◆ Exercise brief: Locate the word "symbol" in the entries below, then gather every line that holds it.

◆ Entries taken from a collection:

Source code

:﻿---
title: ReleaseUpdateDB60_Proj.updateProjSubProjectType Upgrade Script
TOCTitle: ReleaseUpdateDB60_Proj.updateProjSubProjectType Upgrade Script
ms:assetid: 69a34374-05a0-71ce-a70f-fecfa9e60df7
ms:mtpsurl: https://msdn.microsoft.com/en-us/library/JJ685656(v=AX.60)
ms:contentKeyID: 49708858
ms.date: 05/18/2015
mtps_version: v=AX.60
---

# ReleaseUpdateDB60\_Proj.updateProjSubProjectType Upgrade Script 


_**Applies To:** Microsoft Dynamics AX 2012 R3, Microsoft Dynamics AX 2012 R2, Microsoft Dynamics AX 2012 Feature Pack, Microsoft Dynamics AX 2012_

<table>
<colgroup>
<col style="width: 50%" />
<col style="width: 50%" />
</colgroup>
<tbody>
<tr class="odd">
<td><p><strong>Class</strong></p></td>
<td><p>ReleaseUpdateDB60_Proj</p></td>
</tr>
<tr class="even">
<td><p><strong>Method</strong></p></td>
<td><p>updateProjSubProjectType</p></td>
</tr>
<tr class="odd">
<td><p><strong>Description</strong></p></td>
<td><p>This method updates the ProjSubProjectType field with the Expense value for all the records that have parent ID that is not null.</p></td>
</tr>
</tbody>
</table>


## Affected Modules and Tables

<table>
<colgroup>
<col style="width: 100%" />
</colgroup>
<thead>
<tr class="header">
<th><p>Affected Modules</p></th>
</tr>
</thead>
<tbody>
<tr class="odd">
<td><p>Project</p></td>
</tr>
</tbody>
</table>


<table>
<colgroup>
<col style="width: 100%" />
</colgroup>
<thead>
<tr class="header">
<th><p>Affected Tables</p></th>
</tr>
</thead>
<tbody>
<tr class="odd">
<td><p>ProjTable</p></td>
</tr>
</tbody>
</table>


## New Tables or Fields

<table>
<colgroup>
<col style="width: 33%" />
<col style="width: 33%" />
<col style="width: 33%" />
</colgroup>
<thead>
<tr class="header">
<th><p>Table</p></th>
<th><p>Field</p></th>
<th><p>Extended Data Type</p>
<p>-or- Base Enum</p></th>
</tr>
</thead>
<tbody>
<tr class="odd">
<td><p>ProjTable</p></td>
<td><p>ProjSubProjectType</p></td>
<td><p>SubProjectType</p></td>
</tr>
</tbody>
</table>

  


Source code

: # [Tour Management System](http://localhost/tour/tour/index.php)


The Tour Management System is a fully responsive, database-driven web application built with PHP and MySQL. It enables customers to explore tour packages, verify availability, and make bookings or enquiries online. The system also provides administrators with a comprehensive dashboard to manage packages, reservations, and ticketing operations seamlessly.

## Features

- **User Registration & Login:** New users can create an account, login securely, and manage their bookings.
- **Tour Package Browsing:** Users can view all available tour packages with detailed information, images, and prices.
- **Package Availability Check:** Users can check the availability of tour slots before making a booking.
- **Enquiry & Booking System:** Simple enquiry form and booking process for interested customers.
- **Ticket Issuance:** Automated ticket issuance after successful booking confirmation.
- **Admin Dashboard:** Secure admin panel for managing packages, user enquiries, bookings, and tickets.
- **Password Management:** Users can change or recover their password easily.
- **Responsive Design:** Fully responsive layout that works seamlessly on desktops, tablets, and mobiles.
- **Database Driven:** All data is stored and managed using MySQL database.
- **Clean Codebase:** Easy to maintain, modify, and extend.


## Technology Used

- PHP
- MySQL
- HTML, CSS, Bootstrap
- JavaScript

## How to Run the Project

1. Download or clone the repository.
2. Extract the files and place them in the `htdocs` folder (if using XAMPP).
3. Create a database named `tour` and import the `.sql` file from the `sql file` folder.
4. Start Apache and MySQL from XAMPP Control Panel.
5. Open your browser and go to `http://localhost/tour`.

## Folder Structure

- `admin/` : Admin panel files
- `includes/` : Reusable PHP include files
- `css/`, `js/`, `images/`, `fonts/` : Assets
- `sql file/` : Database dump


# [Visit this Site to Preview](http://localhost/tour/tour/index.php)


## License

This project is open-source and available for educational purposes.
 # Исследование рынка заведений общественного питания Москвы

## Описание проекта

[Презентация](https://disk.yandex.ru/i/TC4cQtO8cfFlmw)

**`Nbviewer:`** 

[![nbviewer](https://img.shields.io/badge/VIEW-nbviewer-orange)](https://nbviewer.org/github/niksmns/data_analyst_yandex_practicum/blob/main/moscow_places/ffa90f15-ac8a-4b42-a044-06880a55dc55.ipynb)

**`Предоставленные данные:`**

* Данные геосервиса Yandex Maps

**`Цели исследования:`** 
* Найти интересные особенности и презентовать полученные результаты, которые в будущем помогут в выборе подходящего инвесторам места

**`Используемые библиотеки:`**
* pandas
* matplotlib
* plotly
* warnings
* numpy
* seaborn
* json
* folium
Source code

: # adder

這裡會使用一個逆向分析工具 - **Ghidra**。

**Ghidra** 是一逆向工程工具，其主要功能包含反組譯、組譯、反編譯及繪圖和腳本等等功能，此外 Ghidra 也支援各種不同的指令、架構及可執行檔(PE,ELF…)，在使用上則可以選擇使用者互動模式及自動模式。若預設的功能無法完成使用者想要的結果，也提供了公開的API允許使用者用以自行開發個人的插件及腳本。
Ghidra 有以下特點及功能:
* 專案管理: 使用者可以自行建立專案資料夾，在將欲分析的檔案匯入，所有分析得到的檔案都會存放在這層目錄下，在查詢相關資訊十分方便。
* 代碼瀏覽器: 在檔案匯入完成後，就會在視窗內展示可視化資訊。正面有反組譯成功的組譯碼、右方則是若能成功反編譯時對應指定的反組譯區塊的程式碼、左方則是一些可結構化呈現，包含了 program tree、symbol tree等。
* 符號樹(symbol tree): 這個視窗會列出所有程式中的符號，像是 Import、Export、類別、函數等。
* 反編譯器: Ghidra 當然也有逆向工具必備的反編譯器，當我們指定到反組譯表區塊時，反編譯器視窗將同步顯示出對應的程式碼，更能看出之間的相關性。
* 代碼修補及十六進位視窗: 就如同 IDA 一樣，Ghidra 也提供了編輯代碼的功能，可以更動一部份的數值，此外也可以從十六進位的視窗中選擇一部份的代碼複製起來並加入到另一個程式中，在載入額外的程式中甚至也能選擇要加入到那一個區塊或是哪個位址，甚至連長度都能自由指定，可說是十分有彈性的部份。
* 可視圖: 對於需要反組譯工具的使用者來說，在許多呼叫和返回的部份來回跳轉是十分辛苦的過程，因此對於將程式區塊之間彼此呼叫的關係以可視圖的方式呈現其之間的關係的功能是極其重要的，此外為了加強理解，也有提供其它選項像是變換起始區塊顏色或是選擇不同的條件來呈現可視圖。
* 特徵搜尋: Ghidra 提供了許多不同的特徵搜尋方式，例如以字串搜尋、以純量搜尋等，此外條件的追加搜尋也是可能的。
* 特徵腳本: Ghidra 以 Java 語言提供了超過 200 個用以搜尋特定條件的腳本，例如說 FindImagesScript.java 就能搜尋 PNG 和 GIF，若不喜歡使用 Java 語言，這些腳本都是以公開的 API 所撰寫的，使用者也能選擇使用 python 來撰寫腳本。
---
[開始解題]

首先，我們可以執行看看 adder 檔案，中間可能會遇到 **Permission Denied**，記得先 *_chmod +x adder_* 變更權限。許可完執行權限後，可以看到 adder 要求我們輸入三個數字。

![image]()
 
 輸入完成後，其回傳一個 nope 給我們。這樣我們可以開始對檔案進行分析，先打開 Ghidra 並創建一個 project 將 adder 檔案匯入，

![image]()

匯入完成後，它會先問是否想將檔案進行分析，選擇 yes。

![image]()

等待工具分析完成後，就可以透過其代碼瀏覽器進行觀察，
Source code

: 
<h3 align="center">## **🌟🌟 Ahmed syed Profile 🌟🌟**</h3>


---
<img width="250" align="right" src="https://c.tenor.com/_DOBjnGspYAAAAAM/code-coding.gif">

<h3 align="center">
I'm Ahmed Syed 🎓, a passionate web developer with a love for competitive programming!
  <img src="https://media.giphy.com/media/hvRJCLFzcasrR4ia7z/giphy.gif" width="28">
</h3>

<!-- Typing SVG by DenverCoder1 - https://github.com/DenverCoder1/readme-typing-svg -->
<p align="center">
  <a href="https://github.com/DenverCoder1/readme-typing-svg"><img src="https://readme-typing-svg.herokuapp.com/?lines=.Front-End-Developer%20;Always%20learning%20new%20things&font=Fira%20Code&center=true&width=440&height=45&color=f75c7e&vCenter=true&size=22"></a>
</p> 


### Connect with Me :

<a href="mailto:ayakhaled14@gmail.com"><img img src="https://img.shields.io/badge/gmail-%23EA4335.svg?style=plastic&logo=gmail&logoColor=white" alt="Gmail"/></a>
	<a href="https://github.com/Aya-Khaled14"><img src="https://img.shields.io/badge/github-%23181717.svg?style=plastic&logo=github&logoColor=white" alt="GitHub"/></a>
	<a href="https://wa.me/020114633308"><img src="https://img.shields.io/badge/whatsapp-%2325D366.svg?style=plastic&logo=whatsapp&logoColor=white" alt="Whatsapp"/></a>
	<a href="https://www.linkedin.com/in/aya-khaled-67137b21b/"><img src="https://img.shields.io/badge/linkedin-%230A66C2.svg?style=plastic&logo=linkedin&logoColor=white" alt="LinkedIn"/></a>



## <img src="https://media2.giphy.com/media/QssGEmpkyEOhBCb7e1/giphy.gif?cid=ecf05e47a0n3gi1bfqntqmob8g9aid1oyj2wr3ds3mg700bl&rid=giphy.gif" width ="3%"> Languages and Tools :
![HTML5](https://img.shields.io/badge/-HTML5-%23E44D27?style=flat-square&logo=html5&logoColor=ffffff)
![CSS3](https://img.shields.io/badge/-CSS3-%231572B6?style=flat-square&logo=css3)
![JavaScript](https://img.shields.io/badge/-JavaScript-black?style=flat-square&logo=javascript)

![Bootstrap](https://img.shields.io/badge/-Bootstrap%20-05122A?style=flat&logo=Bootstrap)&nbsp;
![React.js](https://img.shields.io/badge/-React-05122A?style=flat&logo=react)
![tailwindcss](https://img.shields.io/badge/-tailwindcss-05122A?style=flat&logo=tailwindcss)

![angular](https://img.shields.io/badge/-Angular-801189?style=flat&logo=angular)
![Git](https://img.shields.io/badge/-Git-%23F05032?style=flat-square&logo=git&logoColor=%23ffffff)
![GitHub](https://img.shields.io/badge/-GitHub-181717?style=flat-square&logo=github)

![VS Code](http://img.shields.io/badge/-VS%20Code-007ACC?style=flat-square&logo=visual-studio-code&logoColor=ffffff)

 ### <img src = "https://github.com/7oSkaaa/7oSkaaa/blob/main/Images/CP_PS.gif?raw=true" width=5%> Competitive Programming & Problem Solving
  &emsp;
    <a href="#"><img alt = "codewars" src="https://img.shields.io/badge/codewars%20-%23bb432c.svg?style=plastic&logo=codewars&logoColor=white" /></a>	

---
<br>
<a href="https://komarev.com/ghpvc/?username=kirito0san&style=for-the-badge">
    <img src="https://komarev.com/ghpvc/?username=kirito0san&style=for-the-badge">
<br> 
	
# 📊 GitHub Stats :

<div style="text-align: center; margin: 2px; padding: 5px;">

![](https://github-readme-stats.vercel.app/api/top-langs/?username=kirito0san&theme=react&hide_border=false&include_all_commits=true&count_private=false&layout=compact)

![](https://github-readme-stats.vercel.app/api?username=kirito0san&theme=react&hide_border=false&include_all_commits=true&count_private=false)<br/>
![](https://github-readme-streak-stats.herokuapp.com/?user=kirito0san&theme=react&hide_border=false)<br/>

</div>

◆ Output of the task:
* 代碼瀏覽器: 在檔案匯入完成後，就會在視窗內展示可視化資訊。正面有反組譯成功的組譯碼、右方則是若能成功反編譯時對應指定的反組譯區塊的程式碼、左方則是一些可結構化呈現，包含了 program tree、symbol tree等。
* 符號樹(symbol tree): 這個視窗會列出所有程式中的符號，像是 Import、Export、類別、函數等。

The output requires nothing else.